Pull every line that includes the word "Никита" out of the data below and copy it.

Records from a dataset:
Segment Open

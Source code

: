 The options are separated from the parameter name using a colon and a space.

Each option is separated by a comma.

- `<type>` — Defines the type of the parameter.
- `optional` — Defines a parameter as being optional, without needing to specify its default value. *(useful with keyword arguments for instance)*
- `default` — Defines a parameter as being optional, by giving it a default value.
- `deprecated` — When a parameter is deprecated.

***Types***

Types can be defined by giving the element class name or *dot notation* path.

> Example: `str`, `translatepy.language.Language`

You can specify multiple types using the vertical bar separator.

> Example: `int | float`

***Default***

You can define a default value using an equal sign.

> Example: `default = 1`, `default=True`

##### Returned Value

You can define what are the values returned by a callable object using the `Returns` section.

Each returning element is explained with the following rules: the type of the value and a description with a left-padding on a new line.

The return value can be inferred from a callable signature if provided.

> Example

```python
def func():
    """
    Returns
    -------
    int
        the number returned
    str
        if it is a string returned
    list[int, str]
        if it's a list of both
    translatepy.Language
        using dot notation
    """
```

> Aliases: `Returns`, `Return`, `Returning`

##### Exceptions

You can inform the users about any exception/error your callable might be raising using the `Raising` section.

Segment Closed
Segment Open

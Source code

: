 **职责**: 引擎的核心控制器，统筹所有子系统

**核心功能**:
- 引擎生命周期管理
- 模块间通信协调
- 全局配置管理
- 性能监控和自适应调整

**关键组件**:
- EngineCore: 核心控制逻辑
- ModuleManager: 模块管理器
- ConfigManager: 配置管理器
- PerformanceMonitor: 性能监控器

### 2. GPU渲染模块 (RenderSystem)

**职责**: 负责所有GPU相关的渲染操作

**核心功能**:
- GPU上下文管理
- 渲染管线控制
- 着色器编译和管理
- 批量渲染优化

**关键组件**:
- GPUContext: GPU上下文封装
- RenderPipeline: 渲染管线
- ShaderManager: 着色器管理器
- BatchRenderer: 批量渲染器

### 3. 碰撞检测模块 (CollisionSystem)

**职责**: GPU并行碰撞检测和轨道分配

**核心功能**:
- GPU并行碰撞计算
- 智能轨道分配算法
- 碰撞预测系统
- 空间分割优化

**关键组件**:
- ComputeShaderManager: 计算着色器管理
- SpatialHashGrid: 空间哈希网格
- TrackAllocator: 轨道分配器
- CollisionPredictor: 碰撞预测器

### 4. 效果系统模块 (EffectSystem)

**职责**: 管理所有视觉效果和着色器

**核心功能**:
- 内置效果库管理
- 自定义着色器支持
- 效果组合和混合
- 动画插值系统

Segment Closed
Segment Open

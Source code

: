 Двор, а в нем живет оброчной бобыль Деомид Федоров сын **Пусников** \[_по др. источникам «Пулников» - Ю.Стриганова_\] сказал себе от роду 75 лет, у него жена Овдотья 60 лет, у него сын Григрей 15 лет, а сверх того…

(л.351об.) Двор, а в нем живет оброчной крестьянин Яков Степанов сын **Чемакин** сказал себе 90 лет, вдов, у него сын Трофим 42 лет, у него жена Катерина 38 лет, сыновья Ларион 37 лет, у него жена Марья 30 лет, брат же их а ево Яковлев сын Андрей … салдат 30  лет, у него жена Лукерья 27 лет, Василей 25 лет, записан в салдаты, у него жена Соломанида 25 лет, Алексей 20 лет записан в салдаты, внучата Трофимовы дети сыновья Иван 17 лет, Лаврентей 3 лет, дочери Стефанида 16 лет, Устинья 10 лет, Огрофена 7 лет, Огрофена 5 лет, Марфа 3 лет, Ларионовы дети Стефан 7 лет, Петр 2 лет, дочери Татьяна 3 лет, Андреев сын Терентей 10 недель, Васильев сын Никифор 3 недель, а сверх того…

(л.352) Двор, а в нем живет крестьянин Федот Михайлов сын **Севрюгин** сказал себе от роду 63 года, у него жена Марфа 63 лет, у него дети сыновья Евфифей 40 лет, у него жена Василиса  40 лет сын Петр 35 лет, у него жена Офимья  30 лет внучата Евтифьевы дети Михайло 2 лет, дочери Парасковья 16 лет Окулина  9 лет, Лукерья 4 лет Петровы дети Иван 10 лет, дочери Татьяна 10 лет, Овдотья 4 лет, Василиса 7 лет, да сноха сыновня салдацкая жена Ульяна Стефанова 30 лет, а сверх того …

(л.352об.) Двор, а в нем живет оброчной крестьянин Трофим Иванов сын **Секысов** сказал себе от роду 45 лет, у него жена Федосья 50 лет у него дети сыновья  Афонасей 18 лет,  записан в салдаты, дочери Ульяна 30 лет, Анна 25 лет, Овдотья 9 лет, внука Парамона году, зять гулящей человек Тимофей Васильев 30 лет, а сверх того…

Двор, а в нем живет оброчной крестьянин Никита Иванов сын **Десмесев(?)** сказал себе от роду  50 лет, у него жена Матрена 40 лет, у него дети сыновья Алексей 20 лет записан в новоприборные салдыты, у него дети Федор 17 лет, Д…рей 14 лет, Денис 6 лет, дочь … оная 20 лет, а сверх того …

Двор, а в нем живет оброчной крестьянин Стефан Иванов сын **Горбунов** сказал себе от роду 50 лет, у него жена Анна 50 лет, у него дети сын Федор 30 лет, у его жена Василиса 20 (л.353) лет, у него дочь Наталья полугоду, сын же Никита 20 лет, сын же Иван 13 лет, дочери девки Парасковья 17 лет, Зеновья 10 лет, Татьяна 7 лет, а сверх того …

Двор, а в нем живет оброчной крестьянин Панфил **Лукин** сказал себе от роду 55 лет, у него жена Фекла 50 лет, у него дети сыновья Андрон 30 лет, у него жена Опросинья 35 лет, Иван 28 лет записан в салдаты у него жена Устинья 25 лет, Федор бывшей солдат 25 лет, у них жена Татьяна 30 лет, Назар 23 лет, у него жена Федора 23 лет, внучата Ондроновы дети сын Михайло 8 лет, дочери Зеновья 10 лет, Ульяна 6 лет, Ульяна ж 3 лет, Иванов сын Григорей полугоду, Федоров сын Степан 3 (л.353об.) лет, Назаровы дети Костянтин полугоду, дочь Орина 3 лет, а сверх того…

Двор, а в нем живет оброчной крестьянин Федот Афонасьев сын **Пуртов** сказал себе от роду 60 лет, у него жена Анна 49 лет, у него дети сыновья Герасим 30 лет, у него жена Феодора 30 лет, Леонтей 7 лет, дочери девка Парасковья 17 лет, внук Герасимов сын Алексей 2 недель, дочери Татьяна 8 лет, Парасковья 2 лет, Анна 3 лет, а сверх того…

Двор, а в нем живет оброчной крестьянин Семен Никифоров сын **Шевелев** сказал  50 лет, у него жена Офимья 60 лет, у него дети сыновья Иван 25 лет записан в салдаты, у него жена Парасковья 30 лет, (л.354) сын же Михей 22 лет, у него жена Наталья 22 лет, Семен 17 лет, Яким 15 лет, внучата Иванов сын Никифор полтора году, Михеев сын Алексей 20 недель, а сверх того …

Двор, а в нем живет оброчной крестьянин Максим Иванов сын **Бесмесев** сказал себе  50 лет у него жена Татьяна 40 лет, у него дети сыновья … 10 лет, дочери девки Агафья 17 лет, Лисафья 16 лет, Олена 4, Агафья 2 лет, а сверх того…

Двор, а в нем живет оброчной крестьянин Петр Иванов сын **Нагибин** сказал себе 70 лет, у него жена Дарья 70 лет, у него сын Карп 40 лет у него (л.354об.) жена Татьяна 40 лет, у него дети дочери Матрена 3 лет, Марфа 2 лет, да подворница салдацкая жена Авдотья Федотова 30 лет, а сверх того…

Segment Closed

SOLVED PROBLEM:
Двор, а в нем живет оброчной крестьянин Никита Иванов сын **Десмесев(?)** сказал себе от роду  50 лет, у него жена Матрена 40 лет, у него дети сыновья Алексей 20 лет записан в новоприборные салдыты, у него дети Федор 17 лет, Д…рей 14 лет, Денис 6 лет, дочь … оная 20 лет, а сверх того …
Двор, а в нем живет оброчной крестьянин Стефан Иванов сын **Горбунов** сказал себе от роду 50 лет, у него жена Анна 50 лет, у него дети сын Федор 30 лет, у его жена Василиса 20 (л.353) лет, у него дочь Наталья полугоду, сын же Никита 20 лет, сын же Иван 13 лет, дочери девки Парасковья 17 лет, Зеновья 10 лет, Татьяна 7 лет, а сверх того …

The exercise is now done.